■ **What you are asked to do**
Where the data below has the string "number", return the whole line.

■ **Entries supplied**
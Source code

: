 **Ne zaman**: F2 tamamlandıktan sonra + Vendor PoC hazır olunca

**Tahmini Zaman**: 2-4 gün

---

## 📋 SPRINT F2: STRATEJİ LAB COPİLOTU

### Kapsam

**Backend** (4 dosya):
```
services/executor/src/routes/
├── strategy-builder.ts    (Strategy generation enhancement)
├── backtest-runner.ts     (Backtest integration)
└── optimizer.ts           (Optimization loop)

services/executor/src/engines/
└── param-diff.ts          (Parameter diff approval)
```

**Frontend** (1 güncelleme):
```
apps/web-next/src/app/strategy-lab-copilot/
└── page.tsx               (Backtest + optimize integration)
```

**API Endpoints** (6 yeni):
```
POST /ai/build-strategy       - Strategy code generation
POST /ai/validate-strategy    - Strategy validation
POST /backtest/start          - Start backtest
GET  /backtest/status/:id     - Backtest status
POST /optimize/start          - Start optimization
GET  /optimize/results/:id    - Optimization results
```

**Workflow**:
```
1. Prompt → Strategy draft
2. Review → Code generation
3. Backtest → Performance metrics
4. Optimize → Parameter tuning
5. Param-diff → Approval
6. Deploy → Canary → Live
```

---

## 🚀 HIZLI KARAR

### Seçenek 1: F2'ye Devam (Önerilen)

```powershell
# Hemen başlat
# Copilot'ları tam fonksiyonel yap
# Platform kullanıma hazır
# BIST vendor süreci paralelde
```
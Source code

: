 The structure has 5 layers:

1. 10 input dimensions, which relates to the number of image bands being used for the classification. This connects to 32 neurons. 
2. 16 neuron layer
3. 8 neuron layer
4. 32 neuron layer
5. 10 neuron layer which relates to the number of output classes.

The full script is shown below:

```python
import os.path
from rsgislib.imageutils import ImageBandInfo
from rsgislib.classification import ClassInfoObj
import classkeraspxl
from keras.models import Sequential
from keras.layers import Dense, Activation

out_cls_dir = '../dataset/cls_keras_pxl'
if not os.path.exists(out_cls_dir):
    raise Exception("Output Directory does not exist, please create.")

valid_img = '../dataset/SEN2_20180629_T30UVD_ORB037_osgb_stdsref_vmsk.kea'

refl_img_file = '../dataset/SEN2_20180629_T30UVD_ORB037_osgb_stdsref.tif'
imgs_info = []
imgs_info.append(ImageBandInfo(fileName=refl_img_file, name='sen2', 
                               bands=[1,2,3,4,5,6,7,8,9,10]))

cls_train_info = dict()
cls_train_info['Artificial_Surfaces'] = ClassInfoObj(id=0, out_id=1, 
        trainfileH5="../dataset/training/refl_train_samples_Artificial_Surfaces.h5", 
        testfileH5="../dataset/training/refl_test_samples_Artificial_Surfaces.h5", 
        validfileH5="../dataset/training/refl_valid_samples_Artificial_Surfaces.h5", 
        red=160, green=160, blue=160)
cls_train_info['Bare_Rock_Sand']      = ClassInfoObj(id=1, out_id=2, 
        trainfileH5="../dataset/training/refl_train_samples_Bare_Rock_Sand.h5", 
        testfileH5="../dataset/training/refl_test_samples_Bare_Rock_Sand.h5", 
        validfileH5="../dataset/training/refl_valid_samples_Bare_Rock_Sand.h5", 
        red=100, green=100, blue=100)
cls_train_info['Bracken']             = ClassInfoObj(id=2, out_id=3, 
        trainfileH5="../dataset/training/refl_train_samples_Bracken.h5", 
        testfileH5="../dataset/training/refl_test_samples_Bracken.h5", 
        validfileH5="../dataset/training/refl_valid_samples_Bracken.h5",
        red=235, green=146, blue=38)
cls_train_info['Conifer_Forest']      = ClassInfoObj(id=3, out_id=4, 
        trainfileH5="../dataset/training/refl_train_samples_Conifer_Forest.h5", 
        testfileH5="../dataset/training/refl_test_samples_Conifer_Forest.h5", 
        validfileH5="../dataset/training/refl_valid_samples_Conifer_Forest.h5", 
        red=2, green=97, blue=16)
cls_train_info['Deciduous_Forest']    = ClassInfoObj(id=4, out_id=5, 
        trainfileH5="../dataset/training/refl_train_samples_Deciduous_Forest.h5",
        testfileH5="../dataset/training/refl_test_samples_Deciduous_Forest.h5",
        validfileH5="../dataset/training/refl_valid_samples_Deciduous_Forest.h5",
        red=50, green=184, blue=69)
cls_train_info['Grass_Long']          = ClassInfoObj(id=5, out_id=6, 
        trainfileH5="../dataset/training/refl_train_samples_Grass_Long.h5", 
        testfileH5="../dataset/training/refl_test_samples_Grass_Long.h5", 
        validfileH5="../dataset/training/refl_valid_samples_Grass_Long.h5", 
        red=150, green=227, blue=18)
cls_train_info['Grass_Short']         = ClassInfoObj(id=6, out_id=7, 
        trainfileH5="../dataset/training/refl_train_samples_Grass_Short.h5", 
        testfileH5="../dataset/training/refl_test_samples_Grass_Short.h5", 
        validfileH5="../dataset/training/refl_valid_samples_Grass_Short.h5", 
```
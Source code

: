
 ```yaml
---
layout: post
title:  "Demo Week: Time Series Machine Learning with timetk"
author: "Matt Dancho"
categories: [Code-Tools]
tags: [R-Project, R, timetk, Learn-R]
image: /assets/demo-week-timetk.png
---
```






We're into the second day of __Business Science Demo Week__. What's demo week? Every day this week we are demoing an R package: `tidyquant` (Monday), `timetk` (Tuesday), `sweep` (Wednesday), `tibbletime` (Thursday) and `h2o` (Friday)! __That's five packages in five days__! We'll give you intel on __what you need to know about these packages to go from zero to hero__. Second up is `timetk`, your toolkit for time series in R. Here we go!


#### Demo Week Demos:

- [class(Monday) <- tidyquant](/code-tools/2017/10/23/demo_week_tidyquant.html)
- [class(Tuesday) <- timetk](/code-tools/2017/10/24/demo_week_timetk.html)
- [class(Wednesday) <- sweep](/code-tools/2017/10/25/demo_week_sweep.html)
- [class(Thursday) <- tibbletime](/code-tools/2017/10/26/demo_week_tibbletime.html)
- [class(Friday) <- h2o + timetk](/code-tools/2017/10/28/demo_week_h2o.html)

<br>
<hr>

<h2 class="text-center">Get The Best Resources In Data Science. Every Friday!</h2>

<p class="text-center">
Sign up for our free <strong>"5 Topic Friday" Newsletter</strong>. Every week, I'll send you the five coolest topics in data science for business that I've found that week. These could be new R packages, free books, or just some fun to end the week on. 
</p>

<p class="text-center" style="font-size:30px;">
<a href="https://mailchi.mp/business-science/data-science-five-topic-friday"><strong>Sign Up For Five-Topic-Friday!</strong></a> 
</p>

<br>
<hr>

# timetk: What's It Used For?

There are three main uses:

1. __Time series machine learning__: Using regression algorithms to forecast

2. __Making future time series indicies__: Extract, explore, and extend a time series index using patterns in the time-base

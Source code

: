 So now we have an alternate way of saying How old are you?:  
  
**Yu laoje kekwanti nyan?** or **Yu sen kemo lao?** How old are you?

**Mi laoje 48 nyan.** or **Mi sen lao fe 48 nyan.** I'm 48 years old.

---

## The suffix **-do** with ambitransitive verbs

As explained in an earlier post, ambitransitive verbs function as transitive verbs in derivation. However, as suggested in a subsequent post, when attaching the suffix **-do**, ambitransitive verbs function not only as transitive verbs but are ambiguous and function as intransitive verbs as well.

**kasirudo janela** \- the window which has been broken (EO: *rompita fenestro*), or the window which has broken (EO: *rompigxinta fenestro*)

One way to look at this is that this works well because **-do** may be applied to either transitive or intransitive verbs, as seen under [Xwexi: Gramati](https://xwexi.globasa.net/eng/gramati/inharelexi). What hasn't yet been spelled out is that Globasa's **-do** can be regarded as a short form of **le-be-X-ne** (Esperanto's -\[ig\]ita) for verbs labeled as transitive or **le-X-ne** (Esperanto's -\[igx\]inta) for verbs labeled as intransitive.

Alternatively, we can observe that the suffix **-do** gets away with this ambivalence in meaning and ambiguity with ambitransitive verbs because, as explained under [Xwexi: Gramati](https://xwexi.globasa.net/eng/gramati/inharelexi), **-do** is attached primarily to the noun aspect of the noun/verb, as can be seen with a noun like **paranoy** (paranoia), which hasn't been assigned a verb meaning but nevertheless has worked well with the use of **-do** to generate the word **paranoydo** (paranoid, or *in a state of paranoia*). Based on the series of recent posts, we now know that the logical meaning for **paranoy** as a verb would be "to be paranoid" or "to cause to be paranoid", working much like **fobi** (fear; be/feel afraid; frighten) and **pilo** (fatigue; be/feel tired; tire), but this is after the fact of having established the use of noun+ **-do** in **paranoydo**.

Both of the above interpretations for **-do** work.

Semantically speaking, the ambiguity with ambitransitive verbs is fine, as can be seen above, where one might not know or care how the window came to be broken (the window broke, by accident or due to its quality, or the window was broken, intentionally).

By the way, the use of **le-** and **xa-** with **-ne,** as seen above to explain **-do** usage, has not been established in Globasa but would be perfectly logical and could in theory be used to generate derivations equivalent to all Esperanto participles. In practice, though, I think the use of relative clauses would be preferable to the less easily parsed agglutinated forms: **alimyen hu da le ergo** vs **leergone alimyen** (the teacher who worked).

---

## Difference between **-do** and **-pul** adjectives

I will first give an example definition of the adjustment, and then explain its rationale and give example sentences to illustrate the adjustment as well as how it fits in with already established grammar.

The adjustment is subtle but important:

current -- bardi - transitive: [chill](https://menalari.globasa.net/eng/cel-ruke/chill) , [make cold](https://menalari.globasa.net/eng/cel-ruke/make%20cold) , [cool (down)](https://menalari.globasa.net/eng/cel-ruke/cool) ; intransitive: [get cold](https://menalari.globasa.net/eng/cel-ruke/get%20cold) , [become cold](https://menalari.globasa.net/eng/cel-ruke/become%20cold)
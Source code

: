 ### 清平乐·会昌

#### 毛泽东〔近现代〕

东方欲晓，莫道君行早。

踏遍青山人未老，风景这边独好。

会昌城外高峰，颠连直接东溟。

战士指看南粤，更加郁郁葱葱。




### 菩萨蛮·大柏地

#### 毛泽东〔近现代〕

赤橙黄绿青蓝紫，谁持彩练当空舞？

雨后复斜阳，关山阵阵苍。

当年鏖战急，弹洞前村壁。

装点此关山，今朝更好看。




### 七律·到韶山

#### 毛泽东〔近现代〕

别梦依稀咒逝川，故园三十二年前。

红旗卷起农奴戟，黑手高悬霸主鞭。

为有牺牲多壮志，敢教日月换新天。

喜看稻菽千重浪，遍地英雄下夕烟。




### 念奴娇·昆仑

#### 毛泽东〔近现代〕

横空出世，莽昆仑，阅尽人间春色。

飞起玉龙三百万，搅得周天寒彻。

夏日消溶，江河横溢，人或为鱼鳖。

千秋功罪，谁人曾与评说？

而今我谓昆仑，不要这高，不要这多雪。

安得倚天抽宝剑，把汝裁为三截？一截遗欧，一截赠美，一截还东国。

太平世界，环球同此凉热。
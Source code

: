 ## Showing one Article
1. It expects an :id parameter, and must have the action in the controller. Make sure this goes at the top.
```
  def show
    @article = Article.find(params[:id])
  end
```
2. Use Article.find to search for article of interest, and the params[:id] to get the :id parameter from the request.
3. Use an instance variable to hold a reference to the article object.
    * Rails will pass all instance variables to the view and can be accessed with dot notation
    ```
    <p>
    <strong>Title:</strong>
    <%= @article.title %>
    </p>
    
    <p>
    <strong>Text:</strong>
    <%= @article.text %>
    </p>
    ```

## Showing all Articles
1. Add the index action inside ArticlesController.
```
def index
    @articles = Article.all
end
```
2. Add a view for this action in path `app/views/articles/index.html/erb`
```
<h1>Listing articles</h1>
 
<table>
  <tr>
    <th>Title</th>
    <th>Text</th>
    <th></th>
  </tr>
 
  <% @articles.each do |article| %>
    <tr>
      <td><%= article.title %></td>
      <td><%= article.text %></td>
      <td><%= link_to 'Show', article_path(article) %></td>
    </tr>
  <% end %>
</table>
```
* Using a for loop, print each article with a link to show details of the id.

■ **Solution**
1. 10 input dimensions, which relates to the number of image bands being used for the classification. This connects to 32 neurons. 
5. 10 neuron layer which relates to the number of output classes.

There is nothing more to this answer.